For your sessions, I think it is important to have an intervention/session or visit record. I think it is important that Social Workers begin to record in ways that exemplify the work we are doing. Our sessions need to be focused and addressing the plan and the referral behaviours. This will help minimize drift among cases and help us to reach goals. Part of this should also include planning for your visits. It isn’t good enough to go into a home and discuss the same issues time and again. Visits/sessions should be active with both you and client(s) participating. They should have a particular focus and finish with an outcome. Whether that outcome is that the intervention was success or that more work needs to be done in a particular area, there should be an outcome. Just to mention, interventions don’t need to be grand shows of professionalism and expertise. These will be based on the needs of your client(s). This should all be documented. So, these records should include: the purpose/goal of the session/visit, the intervention (what is it you’re planning to do in order to work toward the purpose), and the outcome including the response of your client to the intervention. Interventions can be those tasks that need to be completed in order to achieve one of the goals in the plan.
The final very important document is a transfer/closing summary. The closing summary should include the reason the case was referred to yourself, the work that has been undertaken, what has been achieved, what still needs to be achieved (if applicable), what is being done to assure the remaining needs are met (if applicable) and why it was deemed appropriate to close the case. This document can be extremely helpful. Incidentally, it works for both a transfer to a new worker or team as well as a closing summary, so you don’t need 2 different forms.
Now I know somewhere in that huge analytical brain you’re thinking – what about core group meetings, looked after children reviews, child protection plan meetings? You’re probably shouting about how I don’t know what I am talking about, but alas, you’d probably be right. However, I have a great sense of what should beand this is based on my own practice as well as the collective voices of those with whom I have worked. If you have a plan that is ongoing and amendable, then that could be your report to the chairs of any of those meetings. The only time when there would be a large difference is if there is a large change in circumstances for your client and you are looking to complete redo your assessment. At which point you’d take the assessment and the new plan. If your plan is kept up to date with all the achievements of tasks and goals, the addition of new goals as identified, the amending of current goals as needed, etc., then there would be no need for yet another report. It is about looking at the way we work and changing it to fit how we would like to work as long as it benefits the client base.
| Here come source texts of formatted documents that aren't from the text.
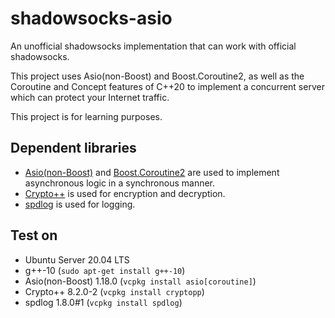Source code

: # shadowsocks-asio

An unofficial shadowsocks implementation that can work with official shadowsocks.

This project uses Asio(non-Boost) and Boost.Coroutine2, as well as the Coroutine and Concept features of C++20 to implement a concurrent server which can protect your Internet traffic.

This project is for learning purposes.

## Dependent libraries
- [Asio(non-Boost)](https://think-async.com/Asio/) and [Boost.Coroutine2](https://www.boost.org/doc/libs/1_75_0/libs/coroutine2/doc/html/index.html) are used to implement asynchronous logic in a synchronous manner. 
- [Crypto++](https://github.com/weidai11/cryptopp) is used for encryption and decryption.
- [spdlog](https://github.com/gabime/spdlog) is used for logging.

## Test on
- Ubuntu Server 20.04 LTS
- g++-10 (`sudo apt-get install g++-10`)
- Asio(non-Boost) 1.18.0 (`vcpkg install asio[coroutine]`)
- Crypto++ 8.2.0-2 (`vcpkg install cryptopp`)
- spdlog 1.8.0#1 (`vcpkg install spdlog`)
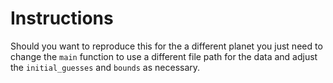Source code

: # Instructions
Should you want to reproduce this for the a different planet you just need to change the `main` function to
use a different file path for the data and adjust the `initial_guesses` and `bounds` as necessary.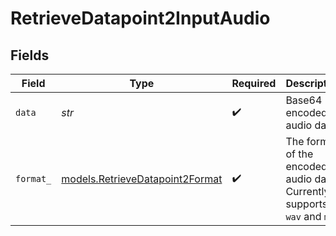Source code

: # RetrieveDatapoint2InputAudio


## Fields

| Field                                                                     | Type                                                                      | Required                                                                  | Description                                                               |
| ------------------------------------------------------------------------- | ------------------------------------------------------------------------- | ------------------------------------------------------------------------- | ------------------------------------------------------------------------- |
| `data`                                                                    | *str*                                                                     | :heavy_check_mark:                                                        | Base64 encoded audio data.                                                |
| `format_`                                                                 | [models.RetrieveDatapoint2Format](../models/retrievedatapoint2format.md)  | :heavy_check_mark:                                                        | The format of the encoded audio data. Currently supports `wav` and `mp3`. |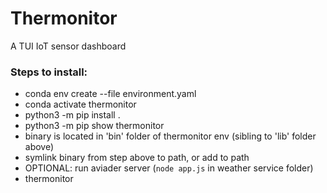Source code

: # Thermonitor
A TUI IoT sensor dashboard

### Steps to install:
- conda env create --file environment.yaml
- conda activate thermonitor
- python3 -m pip install .
- python3 -m pip show thermonitor
- binary is located in 'bin' folder of thermonitor env (sibling to 'lib' folder above)
- symlink binary from step above to path, or add to path
- OPTIONAL: run aviader server (`node app.js` in weather service folder)
- thermonitor
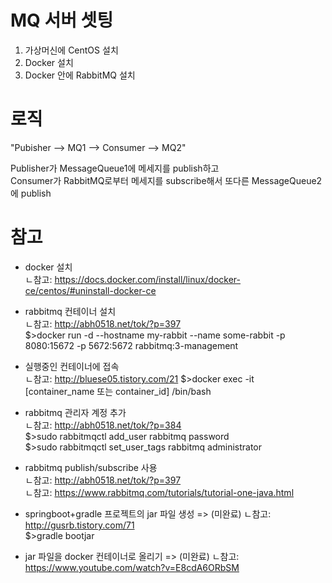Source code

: # MQ 서버 셋팅
1. 가상머신에 CentOS 설치
2. Docker 설치
3. Docker 안에 RabbitMQ 설치


# 로직

"Pubisher --> MQ1 --> Consumer --> MQ2"

Publisher가 MessageQueue1에 메세지를 publish하고  
Consumer가 RabbitMQ로부터 메세지를 subscribe해서 또다른 MessageQueue2에 publish


# 참고
- docker 설치  
  ㄴ참고: https://docs.docker.com/install/linux/docker-ce/centos/#uninstall-docker-ce


- rabbitmq 컨테이너 설치  
  ㄴ참고: http://abh0518.net/tok/?p=397  
$>docker run -d --hostname my-rabbit --name some-rabbit -p 8080:15672 -p 5672:5672 rabbitmq:3-management

- 실행중인 컨테이너에 접속  
  ㄴ참고: http://bluese05.tistory.com/21
$>docker exec -it [container_name 또는 container_id] /bin/bash

- rabbitmq 관리자 계정 추가  
  ㄴ참고: http://abh0518.net/tok/?p=384  
$>sudo rabbitmqctl add_user rabbitmq password  
$>sudo rabbitmqctl set_user_tags rabbitmq administrator


- rabbitmq publish/subscribe 사용  
  ㄴ참고: http://abh0518.net/tok/?p=397  
  ㄴ참고: https://www.rabbitmq.com/tutorials/tutorial-one-java.html

- springboot+gradle 프로젝트의 jar 파일 생성 => (미완료) 
  ㄴ참고: http://gusrb.tistory.com/71  
$>gradle bootjar
  
- jar 파일을 docker 컨테이너로 올리기 => (미완료) 
  ㄴ참고: https://www.youtube.com/watch?v=E8cdA6ORbSM
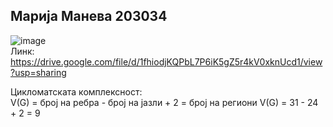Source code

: Марија Манева 203034
--
![image](https://user-images.githubusercontent.com/82393844/175406549-be116b1c-ab09-49ba-98a6-71557a127717.png)
<br>
Линк: https://drive.google.com/file/d/1fhiodjKQPbL7P6iK5gZ5r4kV0xknUcd1/view?usp=sharing


Цикломатската комплексност:
<br>
V(G) = број на ребра - број на јазли + 2 = број на региони
V(G) = 31 - 24 + 2 = 9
There will reports that you will have to do such as court reports, parenting assessments, care orders, etc. but for your day to day work with clients I think the above – completed and recorded properly – would serve to satisfy any organization or inspectorate. It is about the quality of what you have done, not the quantity. I think there needs to be an overhaul of the way we are working to allow us the time to do the work we would like to do. I know this is nothing new and people have been saying it for ages but I am unable to see what the barriers are to working in the simplest way while ensuring quality.